In Frankreich könnte künftig die „Regenbogen-Allianz“ herrschen
Ihr historischer Anführer Jean-Luc Mélenchon trat am Sonntagabend umgehend vor die Kameras und erklärte sich bereit, „das ganze Wahlprogramm der Volksfront, nichts weniger“ in die Tat umzusetzen. Dieser Maßnahmenkatalog trägt die Handschrift der „Unbeugsamen“ und ist sogar bei Sozialdemokraten umstritten. Er blockiert gewisse Lebensmittel- und Energiepreise und erhöht das Mindesteinkommen sowie die Beamtenlöhne; die Kosten dafür würden sich bis Ende nächsten Jahres auf 125 Milliarden Euro belaufen. Am Montag gab der Grüne Yannick Jadot bekannt, die Volksfront werde „noch diese Woche“ eine eigene Regierung präsentieren.
Das heißt: Macron soll sie nur noch abnicken können. Mit diesem Vorpreschen will die Linke nicht nur den Staatspräsidenten vor vollendete Tatsachen stellen, sondern auch die Sozialdemokraten. Denn sie werden hinter den Kulissen auch von Macron umgarnt. Der Präsident will dem Vernehmen nach eine große Koalition mit gemäßigten Konservativen, Grünen und abtrünnigen Sozialdemokraten bilden. Diese „Regenbogen-Allianz“, wie sie in Paris genannt wird, könnte rein arithmetisch auf die absolute Mehrheit kommen.

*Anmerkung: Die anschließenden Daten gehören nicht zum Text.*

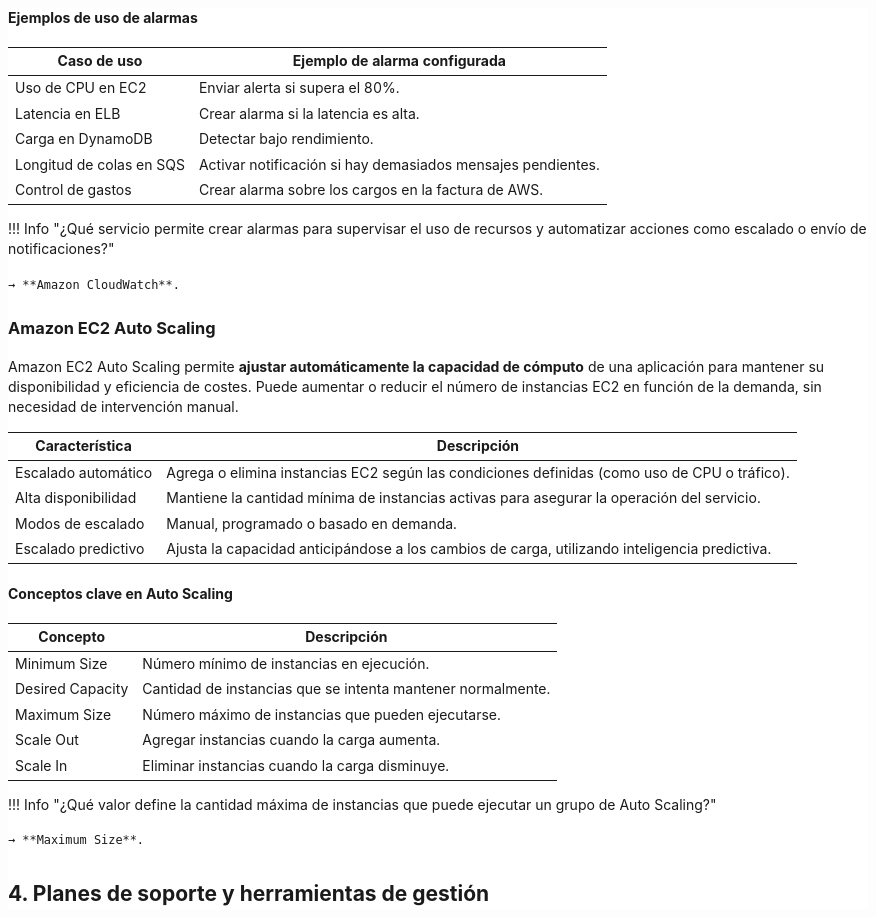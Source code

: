 #### Ejemplos de uso de alarmas

|Caso de uso|Ejemplo de alarma configurada|
|---|---|
|Uso de CPU en EC2|Enviar alerta si supera el 80%.|
|Latencia en ELB|Crear alarma si la latencia es alta.|
|Carga en DynamoDB|Detectar bajo rendimiento.|
|Longitud de colas en SQS|Activar notificación si hay demasiados mensajes pendientes.|
|Control de gastos|Crear alarma sobre los cargos en la factura de AWS.|

!!! Info "¿Qué servicio permite crear alarmas para supervisar el uso de recursos y automatizar acciones como escalado o envío de notificaciones?"

    → **Amazon CloudWatch**.

### Amazon EC2 Auto Scaling

Amazon EC2 Auto Scaling permite **ajustar automáticamente la capacidad de cómputo** de una aplicación para mantener su disponibilidad y eficiencia de costes. Puede aumentar o reducir el número de instancias EC2 en función de la demanda, sin necesidad de intervención manual.

|Característica|Descripción|
|---|---|
|Escalado automático|Agrega o elimina instancias EC2 según las condiciones definidas (como uso de CPU o tráfico).|
|Alta disponibilidad|Mantiene la cantidad mínima de instancias activas para asegurar la operación del servicio.|
|Modos de escalado|Manual, programado o basado en demanda.|
|Escalado predictivo|Ajusta la capacidad anticipándose a los cambios de carga, utilizando inteligencia predictiva.|

#### Conceptos clave en Auto Scaling

|Concepto|Descripción|
|---|---|
|Minimum Size|Número mínimo de instancias en ejecución.|
|Desired Capacity|Cantidad de instancias que se intenta mantener normalmente.|
|Maximum Size|Número máximo de instancias que pueden ejecutarse.|
|Scale Out|Agregar instancias cuando la carga aumenta.|
|Scale In|Eliminar instancias cuando la carga disminuye.|

!!! Info "¿Qué valor define la cantidad máxima de instancias que puede ejecutar un grupo de Auto Scaling?"

    → **Maximum Size**.

## 4. Planes de soporte y herramientas de gestión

Also eine Mitte-Allianz statt die linke Volksfront? Moderat statt radikal? Auch nicht wirklich: Macrons Idee riecht zu sehr nach seinem alten Konzept eines dritten Blocks in der Mitte. Und die gilt als ursächlich für den Vormarsch der Lepenist:innen.
Kurz, in Paris herrscht „le grand flou“, wie ein Pariser Blatt die große Ungewissheit nennt. Ist eine Regimekrise im Aufzug? Verfassungsrechtler beschwichtigen, die von Charles de Gaulle 1958 geschaffene Fünfte Republik verfüge über solide Institutionen und flexible Abläufe für eine Regierungsbildung. Mag sein. Aber was der Verfassungsvater nicht vorgesehen hatte, war die noch nie dagewesene Schwäche des Präsidenten. Man erinnert sich: Landesvater Charles de Gaulle war 1969 aus einer sichereren Position heraus zurückgetreten. Macron hat seine präsidiale Aura verloren. Und seine Aussichten sind düster: Er wird die Lepenist:innen als wichtigste Oppositionskraft zur Rechten haben – und vielleicht Linksradikale in der Regierung.
Putin freut sich über die Destabilisierung Frankreichs
Macrons Problem ist aber letztlich Frankreichs Problem: Der EU-Gründerstaat ist derzeit in einer sehr instabilen und gespannten Verfassung, wie am Sonntagabend auch die Krawalle linker „Antifas“ im Anschluss an Wahlfeiern in Paris und anderen Städten zeigten. Frankreich ist zwar großmehrheitlich erleichtert, dass die politisch unerfahrenen Rechtsnationalen keine Regierung bilden werden. Doch das Land bleibt nahe an einer nationalen Nervenkrise. Die politische Blockade bleibt ungelöst.
In Brüssel und Berlin macht man sich nach dem ersten Aufatmen über die Le-Pen-Bremse wieder Sorgen um das Schicksal der Grande Nation. Die deutsch-französische Freundschaft wird von den Extremist:innen in Paris in Frage gestellt. Frankreich wirkt so fragil wie wohl noch nie in der Fünften Republik, wenn man vom Mai 1968 absieht. Und damals herrschte Aufbruchstimmung; jetzt dominieren in Paris düstere Volkstribune wie Le Pen oder Mélenchon.
In Moskau herrscht dagegen Freude über die Destabilisierung eines Landes, das Wladimir Putin seit langem zu unterwandern sucht. Am vergangenen Freitag erst ist dazu eine Studie des französischen Forschungsinstitutes CNRS erschienen. Sie zeichnet detailliert die Unterwanderungsversuche des Regimes von Wladimir Putin in Frankreich nach. Falsche Zeitungsartikel zugunsten von Le Pen und Mélenchon; Troll-Lawinen gegen Macron, die „Marionette der Amerikaner“; manipulierte Webseiten der Macron-Partei Renaissance: All dies geht auf die kremlnahe Hackergruppe „DoppelGänger“ zurück.